They say pollen could be a culprit in respiratory infections, not because the viruses hitch a ride on pollen grains and travel into our mouth, eyes, and nose, but because pollen seems to perturb our immune defenses, even if a person isn’t allergic to it.
“When we inhale pollen, they end up on our nasal mucosa and here, they diminish the expression of genes that are important for the defense against airborne viruses,” study author Stefanie Gilles, PhD, chair of environmental medicine at the Technical University of Munich in Germany, said in a press conference.
In a study published last year, Gilles found that mice exposed to pollen made less interferon and other protective chemical signals to the immune system. Those then infected with a respiratory virus had more virus in their bodies compared with mice not exposed to pollen.
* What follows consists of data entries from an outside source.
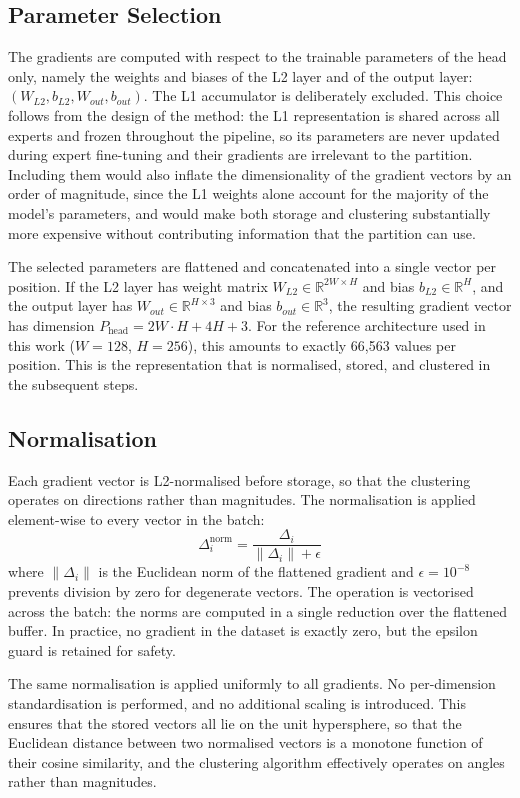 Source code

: \subsection{Parameter Selection}

The gradients are computed with respect to the trainable parameters of the head only, namely the weights and biases of the L2 layer and of the output layer: $(W_{L2}, b_{L2}, W_{out}, b_{out})$. The L1 accumulator is deliberately excluded. This choice follows from the design of the method: the L1 representation is shared across all experts and frozen throughout the pipeline, so its parameters are never updated during expert fine-tuning and their gradients are irrelevant to the partition. Including them would also inflate the dimensionality of the gradient vectors by an order of magnitude, since the L1 weights alone account for the majority of the model's parameters, and would make both storage and clustering substantially more expensive without contributing information that the partition can use.

The selected parameters are flattened and concatenated into a single vector per position. If the L2 layer has weight matrix $W_{L2} \in \mathbb{R}^{2W \times H}$ and bias $b_{L2} \in \mathbb{R}^{H}$, and the output layer has $W_{out} \in \mathbb{R}^{H \times 3}$ and bias $b_{out} \in \mathbb{R}^{3}$, the resulting gradient vector has dimension $P_{\text{head}} = 2W \cdot H + 4H + 3$. For the reference architecture used in this work ($W=128$, $H=256$), this amounts to exactly 66,563 values per position. This is the representation that is normalised, stored, and clustered in the subsequent steps.

\subsection{Normalisation}
Each gradient vector is L2-normalised before storage, so that the clustering operates on directions rather than magnitudes. The normalisation is applied element-wise to every vector in the batch:
$$\Delta_i^{\text{norm}} = \frac{\Delta_i}{\|\Delta_i\| + \epsilon}$$
where $\|\Delta_i\|$ is the Euclidean norm of the flattened gradient and $\epsilon = 10^{-8}$ prevents division by zero for degenerate vectors. The operation is vectorised across the batch: the norms are computed in a single reduction over the flattened buffer. In practice, no gradient in the dataset is exactly zero, but the epsilon guard is retained for safety.

The same normalisation is applied uniformly to all gradients. No per-dimension standardisation is performed, and no additional scaling is introduced. This ensures that the stored vectors all lie on the unit hypersphere, so that the Euclidean distance between two normalised vectors is a monotone function of their cosine similarity, and the clustering algorithm effectively operates on angles rather than magnitudes.

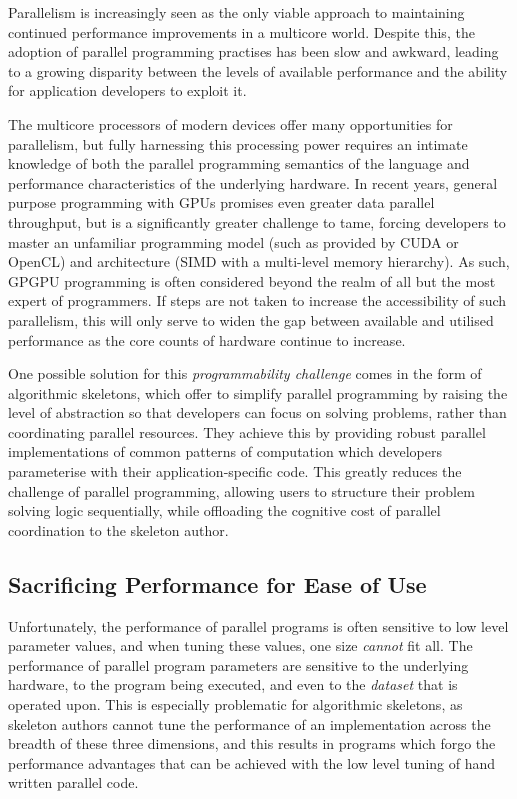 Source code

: \documentclass[nonatbib,preprint,9pt]{sigplanconf}
\begin{document}
Parallelism is increasingly seen as the only viable approach to
maintaining continued performance improvements in a multicore world.
Despite this, the adoption of parallel programming practises has been
slow and awkward, leading to a growing disparity between the levels of
available performance and the ability for application developers to
exploit it.

The multicore processors of modern devices offer many opportunities
for parallelism, but fully harnessing this processing power requires
an intimate knowledge of both the parallel programming semantics of
the language and performance characteristics of the underlying
hardware. In recent years, general purpose programming with GPUs
promises even greater data parallel throughput, but is a significantly
greater challenge to tame, forcing developers to master an unfamiliar
programming model (such as provided by CUDA or OpenCL) and
architecture (SIMD with a multi-level memory hierarchy). As such,
GPGPU programming is often considered beyond the realm of all but the
most expert of programmers. If steps are not taken to increase the
accessibility of such parallelism, this will only serve to widen the
gap between available and utilised performance as the core counts of
hardware continue to increase.

One possible solution for this \emph{programmability challenge} comes
in the form of algorithmic skeletons, which offer to simplify parallel
programming by raising the level of abstraction so that developers can
focus on solving problems, rather than coordinating parallel
resources. They achieve this by providing robust parallel
implementations of common patterns of computation which developers
parameterise with their application-specific code. This greatly
reduces the challenge of parallel programming, allowing users to
structure their problem solving logic sequentially, while offloading
the cognitive cost of parallel coordination to the skeleton author.


\subsection{Sacrificing Performance for Ease of Use}

Unfortunately, the performance of parallel programs is often sensitive
to low level parameter values, and when tuning these values, one size
\emph{cannot} fit all. The performance of parallel program parameters
are sensitive to the underlying hardware, to the program being
executed, and even to the \emph{dataset} that is operated upon. This
is especially problematic for algorithmic skeletons, as skeleton
authors cannot tune the performance of an implementation across the
breadth of these three dimensions, and this results in programs which
forgo the performance advantages that can be achieved with the low
level tuning of hand written parallel code.
\end{document}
She seemed to see the same effect in human volunteers.
The study authors think pollen may cause the body to drop its defenses against the airborne virus that causes COVID-19, too.
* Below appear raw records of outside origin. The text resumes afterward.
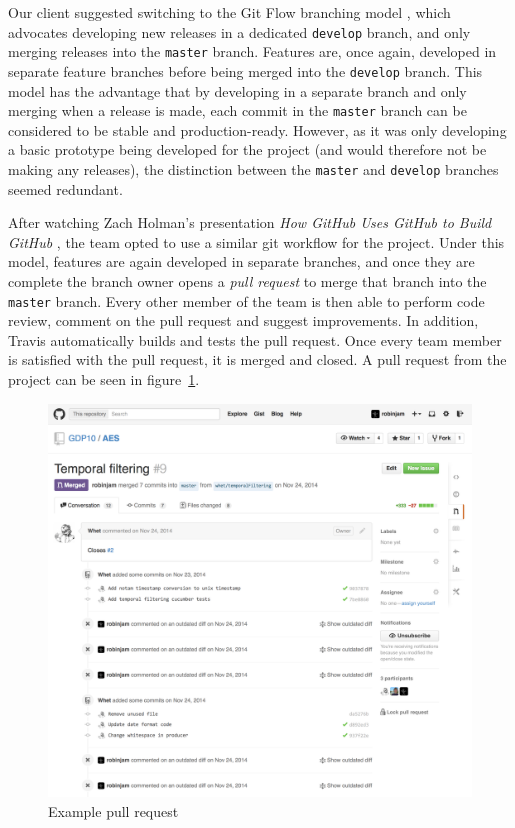 \documentclass[a4paper, 12pt, twoside]{article}
\begin{document}
Our client suggested switching to the Git Flow branching model \cite{Driessen2010}, which advocates developing new releases in a dedicated \texttt{develop} branch, and only merging releases into the \texttt{master} branch. Features are, once again, developed in separate feature branches before being merged into the \texttt{develop} branch. This model has the advantage that by developing in a separate branch and only merging when a release is made, each commit in the \texttt{master} branch can be considered to be stable and production-ready. However, as it was only developing a basic prototype being developed for the project (and would therefore not be making any releases), the distinction between the \texttt{master} and \texttt{develop} branches seemed redundant.

After watching Zach Holman's presentation \emph{How GitHub Uses GitHub to Build GitHub} \cite{hgugtbg}, the team opted to use a similar git workflow for the project. Under this model, features are again developed in separate branches, and once they are complete the branch owner opens a \emph{pull request} to merge that branch into the \texttt{master} branch. Every other member of the team is then able to perform code review, comment on the pull request and suggest improvements. In addition, Travis automatically builds and tests the pull request. Once every team member is satisfied with the pull request, it is merged and closed. A pull request from the project can be seen in figure~\ref{fig:pull_request}.

\begin{figure}
  \includegraphics[width=\linewidth]{pull_request.png}
  \caption{Example pull request}
  \label{fig:pull_request}
\end{figure}
\end{document}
“If you’re in a crowded room and other people are there that are asymptomatic, and you’ve just been breathing in pollen all day long, chances are that you’re going to be more susceptible to the virus,” says Lewis Ziska, PhD, a plant physiologist who studies pollen, climate change, and health at Columbia University’s Mailman School of Public Health in New York City. “Having a mask is obviously really critical in that regard.”
Masks do a great job of blocking pollen, so wearing one is even more important when pollen and viruses are floating around, he says.
Other researchers, however, say that, while the study raises some interesting questions, it can’t prove that pollen is increasing COVID-19 infections.
“Just because two things happen at the same time doesn’t mean that one causes the other,” says Martijn Hoogeveen, PhD, a professor of technical sciences and environment at The Open University in the Netherlands.
Hoogeveen’s recent study, published in Science of the Total Environment, found that the arrival of pollen season in the Netherlands coincides with the end of flu season, and that COVID-19 infection peaks tend to follow a similar pattern — exactly the opposite of the PNAS study.
Another preprint study, which focused on the Chicago area, found the same thing — as pollen climbs, flu cases drop. The researchers behind that study think pollen may actually compete with viruses in our airways, helping to block them from infecting our cells.